Try it: The response must contain the complete data, printed exactly.
------ Available records
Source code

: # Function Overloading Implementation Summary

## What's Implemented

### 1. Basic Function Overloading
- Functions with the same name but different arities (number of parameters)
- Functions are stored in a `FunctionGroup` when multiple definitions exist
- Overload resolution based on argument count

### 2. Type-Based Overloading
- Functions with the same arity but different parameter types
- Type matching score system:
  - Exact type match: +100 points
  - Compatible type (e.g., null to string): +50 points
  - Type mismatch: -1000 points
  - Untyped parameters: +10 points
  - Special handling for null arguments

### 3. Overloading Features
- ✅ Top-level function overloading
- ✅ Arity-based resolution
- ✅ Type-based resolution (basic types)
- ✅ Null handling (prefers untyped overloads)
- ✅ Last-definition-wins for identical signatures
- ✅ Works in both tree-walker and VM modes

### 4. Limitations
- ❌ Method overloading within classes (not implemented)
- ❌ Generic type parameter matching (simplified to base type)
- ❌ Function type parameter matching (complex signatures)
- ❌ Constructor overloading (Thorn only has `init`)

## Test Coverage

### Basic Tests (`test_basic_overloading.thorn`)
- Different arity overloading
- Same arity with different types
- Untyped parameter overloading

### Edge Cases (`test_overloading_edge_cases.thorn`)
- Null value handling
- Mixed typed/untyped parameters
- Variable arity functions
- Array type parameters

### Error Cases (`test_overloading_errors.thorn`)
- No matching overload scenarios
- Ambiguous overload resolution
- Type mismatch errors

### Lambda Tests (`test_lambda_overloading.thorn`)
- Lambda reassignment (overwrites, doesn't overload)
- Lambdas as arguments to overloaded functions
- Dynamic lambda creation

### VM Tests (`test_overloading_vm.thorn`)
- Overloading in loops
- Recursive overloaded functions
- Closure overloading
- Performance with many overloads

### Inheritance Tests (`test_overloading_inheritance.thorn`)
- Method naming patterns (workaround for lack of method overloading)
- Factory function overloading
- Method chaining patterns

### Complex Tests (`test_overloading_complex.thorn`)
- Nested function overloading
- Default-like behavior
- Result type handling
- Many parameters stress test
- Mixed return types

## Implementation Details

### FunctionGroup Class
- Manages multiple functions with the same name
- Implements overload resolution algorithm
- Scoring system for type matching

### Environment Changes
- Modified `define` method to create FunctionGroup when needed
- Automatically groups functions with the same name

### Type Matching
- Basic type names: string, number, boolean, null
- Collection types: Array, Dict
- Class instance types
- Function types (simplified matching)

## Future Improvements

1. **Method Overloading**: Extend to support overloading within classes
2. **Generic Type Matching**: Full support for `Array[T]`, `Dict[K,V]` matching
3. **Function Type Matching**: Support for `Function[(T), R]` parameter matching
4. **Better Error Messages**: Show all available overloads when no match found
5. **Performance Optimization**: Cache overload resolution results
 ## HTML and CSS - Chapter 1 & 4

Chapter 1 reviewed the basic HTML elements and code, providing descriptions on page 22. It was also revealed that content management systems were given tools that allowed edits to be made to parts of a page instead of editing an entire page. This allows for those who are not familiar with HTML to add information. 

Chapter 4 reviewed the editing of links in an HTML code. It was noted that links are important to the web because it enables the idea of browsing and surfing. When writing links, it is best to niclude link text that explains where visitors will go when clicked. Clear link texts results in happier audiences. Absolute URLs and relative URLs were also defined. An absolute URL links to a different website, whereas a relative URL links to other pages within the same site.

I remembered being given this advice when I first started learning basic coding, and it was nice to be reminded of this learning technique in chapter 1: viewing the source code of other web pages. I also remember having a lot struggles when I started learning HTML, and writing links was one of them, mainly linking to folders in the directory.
------------
Answer section:
Source code

: # Function Overloading Implementation Summary

## What's Implemented

### 1. Basic Function Overloading
- Functions with the same name but different arities (number of parameters)
- Functions are stored in a `FunctionGroup` when multiple definitions exist
- Overload resolution based on argument count

### 2. Type-Based Overloading
- Functions with the same arity but different parameter types
- Type matching score system:
  - Exact type match: +100 points
  - Compatible type (e.g., null to string): +50 points
  - Type mismatch: -1000 points
  - Untyped parameters: +10 points
  - Special handling for null arguments

### 3. Overloading Features
- ✅ Top-level function overloading
- ✅ Arity-based resolution
- ✅ Type-based resolution (basic types)
- ✅ Null handling (prefers untyped overloads)
- ✅ Last-definition-wins for identical signatures
- ✅ Works in both tree-walker and VM modes

### 4. Limitations
- ❌ Method overloading within classes (not implemented)
- ❌ Generic type parameter matching (simplified to base type)
- ❌ Function type parameter matching (complex signatures)
- ❌ Constructor overloading (Thorn only has `init`)

## Test Coverage

### Basic Tests (`test_basic_overloading.thorn`)
- Different arity overloading
- Same arity with different types
- Untyped parameter overloading

### Edge Cases (`test_overloading_edge_cases.thorn`)
- Null value handling
- Mixed typed/untyped parameters
- Variable arity functions
- Array type parameters

### Error Cases (`test_overloading_errors.thorn`)
- No matching overload scenarios
- Ambiguous overload resolution
- Type mismatch errors

### Lambda Tests (`test_lambda_overloading.thorn`)
- Lambda reassignment (overwrites, doesn't overload)
- Lambdas as arguments to overloaded functions
- Dynamic lambda creation

### VM Tests (`test_overloading_vm.thorn`)
- Overloading in loops
- Recursive overloaded functions
- Closure overloading
- Performance with many overloads

### Inheritance Tests (`test_overloading_inheritance.thorn`)
- Method naming patterns (workaround for lack of method overloading)
- Factory function overloading
- Method chaining patterns

### Complex Tests (`test_overloading_complex.thorn`)
- Nested function overloading
- Default-like behavior
- Result type handling
- Many parameters stress test
- Mixed return types

## Implementation Details

### FunctionGroup Class
- Manages multiple functions with the same name
- Implements overload resolution algorithm
- Scoring system for type matching

### Environment Changes
- Modified `define` method to create FunctionGroup when needed
- Automatically groups functions with the same name

### Type Matching
- Basic type names: string, number, boolean, null
- Collection types: Array, Dict
- Class instance types
- Function types (simplified matching)

## Future Improvements

1. **Method Overloading**: Extend to support overloading within classes
2. **Generic Type Matching**: Full support for `Array[T]`, `Dict[K,V]` matching
3. **Function Type Matching**: Support for `Function[(T), R]` parameter matching
4. **Better Error Messages**: Show all available overloads when no match found
5. **Performance Optimization**: Cache overload resolution results
 ## HTML and CSS - Chapter 1 & 4

Chapter 1 reviewed the basic HTML elements and code, providing descriptions on page 22. It was also revealed that content management systems were given tools that allowed edits to be made to parts of a page instead of editing an entire page. This allows for those who are not familiar with HTML to add information. 

Chapter 4 reviewed the editing of links in an HTML code. It was noted that links are important to the web because it enables the idea of browsing and surfing. When writing links, it is best to niclude link text that explains where visitors will go when clicked. Clear link texts results in happier audiences. Absolute URLs and relative URLs were also defined. An absolute URL links to a different website, whereas a relative URL links to other pages within the same site.

I remembered being given this advice when I first started learning basic coding, and it was nice to be reminded of this learning technique in chapter 1: viewing the source code of other web pages. I also remember having a lot struggles when I started learning HTML, and writing links was one of them, mainly linking to folders in the directory.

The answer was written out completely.